Information provided
* * *
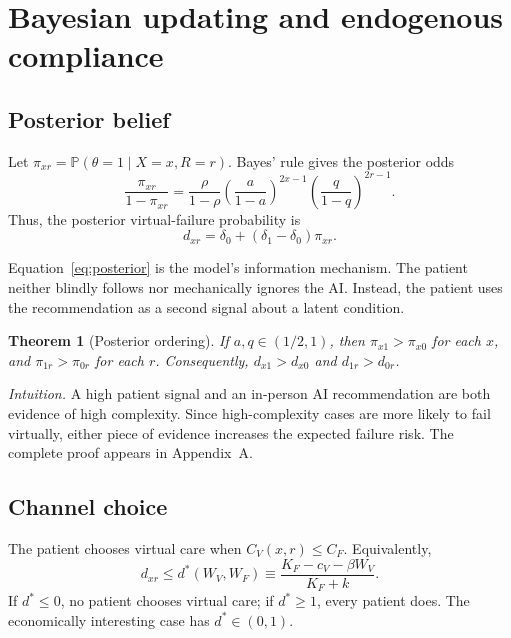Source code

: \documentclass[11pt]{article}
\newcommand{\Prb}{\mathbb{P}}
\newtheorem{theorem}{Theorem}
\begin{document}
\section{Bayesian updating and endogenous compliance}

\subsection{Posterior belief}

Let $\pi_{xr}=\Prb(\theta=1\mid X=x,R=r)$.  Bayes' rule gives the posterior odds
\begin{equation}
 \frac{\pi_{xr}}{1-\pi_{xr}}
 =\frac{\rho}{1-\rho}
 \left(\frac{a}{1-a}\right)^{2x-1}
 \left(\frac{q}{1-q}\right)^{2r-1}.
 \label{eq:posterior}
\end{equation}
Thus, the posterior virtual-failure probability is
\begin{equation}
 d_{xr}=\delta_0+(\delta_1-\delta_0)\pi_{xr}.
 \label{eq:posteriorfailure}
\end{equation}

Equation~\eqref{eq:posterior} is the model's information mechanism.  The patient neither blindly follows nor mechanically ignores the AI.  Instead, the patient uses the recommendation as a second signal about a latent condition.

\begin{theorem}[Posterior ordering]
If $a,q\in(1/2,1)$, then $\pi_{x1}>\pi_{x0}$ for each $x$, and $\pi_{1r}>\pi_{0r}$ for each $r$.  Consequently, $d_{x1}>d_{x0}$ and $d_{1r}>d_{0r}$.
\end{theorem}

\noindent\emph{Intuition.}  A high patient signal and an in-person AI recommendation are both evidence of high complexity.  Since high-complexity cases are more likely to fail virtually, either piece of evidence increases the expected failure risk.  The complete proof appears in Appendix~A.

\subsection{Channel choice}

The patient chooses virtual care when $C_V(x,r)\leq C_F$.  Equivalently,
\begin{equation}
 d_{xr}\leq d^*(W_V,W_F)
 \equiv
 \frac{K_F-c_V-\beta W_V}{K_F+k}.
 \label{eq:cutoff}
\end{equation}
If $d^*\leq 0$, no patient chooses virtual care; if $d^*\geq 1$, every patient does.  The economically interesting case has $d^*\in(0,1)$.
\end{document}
* * *
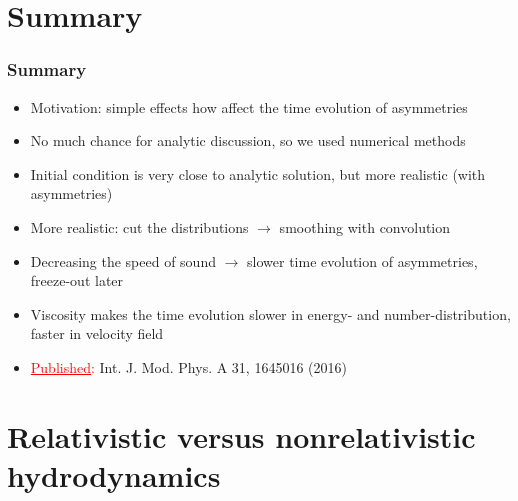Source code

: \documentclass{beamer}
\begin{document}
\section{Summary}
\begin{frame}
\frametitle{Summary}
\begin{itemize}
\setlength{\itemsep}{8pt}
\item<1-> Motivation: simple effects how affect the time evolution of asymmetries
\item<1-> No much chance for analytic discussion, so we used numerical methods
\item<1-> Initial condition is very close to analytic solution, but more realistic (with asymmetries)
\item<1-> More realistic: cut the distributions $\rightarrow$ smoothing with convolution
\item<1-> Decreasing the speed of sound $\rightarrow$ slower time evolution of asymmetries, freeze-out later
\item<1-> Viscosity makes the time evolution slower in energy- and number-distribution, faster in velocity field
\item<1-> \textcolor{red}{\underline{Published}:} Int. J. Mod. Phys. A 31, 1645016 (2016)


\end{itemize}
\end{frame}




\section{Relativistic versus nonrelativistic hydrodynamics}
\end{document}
* * *
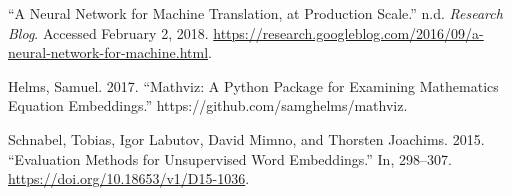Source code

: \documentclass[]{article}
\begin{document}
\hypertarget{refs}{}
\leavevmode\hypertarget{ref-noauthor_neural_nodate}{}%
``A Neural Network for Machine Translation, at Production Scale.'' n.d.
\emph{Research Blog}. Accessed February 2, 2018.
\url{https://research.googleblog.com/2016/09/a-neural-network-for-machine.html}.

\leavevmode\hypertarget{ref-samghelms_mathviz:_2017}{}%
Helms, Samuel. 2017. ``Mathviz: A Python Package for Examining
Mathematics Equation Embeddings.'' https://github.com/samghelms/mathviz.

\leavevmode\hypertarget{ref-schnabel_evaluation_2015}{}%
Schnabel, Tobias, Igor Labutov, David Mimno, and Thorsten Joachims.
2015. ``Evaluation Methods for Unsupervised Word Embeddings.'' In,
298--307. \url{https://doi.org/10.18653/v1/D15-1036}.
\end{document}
* * *
Each line holding "article" in the records should be copied out.

: \documentclass[11pt]{article}
: \documentclass[]{article}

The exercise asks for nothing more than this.